- [Records supplied]:
::::::::::

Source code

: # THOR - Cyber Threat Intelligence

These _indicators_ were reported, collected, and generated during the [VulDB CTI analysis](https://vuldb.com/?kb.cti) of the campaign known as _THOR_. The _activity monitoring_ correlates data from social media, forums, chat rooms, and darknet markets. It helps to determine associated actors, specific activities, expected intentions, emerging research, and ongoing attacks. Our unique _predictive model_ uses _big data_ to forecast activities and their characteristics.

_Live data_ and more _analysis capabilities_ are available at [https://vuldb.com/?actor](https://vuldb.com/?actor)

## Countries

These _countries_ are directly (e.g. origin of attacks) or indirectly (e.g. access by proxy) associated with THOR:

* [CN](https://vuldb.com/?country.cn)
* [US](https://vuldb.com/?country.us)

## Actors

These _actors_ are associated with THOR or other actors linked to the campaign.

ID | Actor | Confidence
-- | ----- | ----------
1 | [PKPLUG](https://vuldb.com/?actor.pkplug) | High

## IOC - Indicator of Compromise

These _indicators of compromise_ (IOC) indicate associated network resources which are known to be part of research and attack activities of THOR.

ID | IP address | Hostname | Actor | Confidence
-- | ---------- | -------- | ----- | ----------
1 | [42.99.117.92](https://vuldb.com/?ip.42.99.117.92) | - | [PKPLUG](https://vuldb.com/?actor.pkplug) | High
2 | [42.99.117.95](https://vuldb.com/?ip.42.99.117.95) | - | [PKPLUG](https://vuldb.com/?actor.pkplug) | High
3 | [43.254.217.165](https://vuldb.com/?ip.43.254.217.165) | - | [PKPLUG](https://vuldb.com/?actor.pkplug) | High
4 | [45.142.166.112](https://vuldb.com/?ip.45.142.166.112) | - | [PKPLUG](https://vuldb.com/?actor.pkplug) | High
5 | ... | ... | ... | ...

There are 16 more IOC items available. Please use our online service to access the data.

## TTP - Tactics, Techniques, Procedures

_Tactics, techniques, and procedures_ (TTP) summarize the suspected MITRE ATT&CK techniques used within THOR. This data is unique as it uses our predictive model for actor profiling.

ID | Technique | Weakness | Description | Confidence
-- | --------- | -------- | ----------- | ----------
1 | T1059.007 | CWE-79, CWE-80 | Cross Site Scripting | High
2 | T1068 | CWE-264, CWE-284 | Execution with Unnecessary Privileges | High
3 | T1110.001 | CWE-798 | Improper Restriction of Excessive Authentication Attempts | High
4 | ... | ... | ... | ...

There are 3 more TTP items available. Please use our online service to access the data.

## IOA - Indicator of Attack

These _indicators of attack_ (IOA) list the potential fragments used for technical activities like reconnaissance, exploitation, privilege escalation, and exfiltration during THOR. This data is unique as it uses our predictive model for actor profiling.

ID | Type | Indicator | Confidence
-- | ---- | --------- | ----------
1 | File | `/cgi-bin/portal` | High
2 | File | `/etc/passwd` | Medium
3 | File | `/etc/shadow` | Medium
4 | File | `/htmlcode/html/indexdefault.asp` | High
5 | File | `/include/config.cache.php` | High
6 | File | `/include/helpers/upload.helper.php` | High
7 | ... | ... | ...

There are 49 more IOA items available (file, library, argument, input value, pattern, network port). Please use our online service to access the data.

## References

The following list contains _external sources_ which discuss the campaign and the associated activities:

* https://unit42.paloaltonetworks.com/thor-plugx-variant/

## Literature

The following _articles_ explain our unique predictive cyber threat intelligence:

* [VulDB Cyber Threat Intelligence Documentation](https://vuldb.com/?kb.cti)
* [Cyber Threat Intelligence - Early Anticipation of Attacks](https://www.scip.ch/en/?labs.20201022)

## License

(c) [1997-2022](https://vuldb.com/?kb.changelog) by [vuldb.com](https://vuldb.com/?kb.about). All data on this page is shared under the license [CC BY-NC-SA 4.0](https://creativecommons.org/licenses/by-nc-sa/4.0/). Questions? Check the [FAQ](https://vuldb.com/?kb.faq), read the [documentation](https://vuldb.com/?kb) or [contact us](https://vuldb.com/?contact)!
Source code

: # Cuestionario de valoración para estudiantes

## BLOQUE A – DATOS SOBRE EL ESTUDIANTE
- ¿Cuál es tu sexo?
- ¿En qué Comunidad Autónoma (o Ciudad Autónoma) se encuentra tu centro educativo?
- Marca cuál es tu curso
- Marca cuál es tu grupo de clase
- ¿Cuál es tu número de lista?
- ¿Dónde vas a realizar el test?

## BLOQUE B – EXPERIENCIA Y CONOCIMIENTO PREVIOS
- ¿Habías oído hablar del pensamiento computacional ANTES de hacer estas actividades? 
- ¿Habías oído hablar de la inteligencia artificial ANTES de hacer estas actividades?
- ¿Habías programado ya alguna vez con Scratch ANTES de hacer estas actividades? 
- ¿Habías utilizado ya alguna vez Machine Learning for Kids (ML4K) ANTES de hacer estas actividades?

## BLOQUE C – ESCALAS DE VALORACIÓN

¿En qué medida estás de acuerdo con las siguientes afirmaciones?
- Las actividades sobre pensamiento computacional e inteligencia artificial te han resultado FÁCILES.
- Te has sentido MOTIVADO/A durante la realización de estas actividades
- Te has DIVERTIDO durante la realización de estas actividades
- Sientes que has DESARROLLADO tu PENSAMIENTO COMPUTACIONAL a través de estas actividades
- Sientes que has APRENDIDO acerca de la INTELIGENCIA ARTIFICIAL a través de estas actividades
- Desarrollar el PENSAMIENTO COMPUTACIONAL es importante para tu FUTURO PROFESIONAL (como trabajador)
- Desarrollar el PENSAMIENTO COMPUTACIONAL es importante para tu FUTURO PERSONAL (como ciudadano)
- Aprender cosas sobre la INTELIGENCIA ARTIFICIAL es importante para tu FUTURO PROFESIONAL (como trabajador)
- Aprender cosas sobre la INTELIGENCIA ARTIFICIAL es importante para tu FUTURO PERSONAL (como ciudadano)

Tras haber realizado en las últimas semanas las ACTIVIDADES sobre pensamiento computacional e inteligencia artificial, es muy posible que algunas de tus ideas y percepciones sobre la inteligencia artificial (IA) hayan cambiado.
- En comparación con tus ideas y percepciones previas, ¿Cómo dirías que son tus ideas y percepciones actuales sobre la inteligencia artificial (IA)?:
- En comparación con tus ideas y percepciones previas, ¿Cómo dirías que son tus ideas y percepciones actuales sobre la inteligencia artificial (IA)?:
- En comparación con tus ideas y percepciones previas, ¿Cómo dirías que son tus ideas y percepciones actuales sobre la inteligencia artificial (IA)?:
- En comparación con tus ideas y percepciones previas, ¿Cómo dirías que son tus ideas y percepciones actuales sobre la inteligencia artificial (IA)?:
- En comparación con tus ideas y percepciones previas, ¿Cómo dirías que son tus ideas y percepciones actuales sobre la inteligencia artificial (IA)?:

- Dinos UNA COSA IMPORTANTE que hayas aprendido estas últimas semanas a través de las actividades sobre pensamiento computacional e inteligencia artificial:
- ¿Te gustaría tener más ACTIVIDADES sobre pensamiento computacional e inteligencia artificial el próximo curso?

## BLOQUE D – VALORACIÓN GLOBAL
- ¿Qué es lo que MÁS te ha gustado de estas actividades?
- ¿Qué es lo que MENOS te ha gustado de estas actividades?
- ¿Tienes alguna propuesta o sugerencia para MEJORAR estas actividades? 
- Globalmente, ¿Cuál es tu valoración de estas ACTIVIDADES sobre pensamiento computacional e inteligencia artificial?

::::::::::

- [Prompt]: Scan the lines above, and whenever one holds the string "ciudadano", copy it.

- [Task result]:
- Desarrollar el PENSAMIENTO COMPUTACIONAL es importante para tu FUTURO PERSONAL (como ciudadano)
- Aprender cosas sobre la INTELIGENCIA ARTIFICIAL es importante para tu FUTURO PERSONAL (como ciudadano)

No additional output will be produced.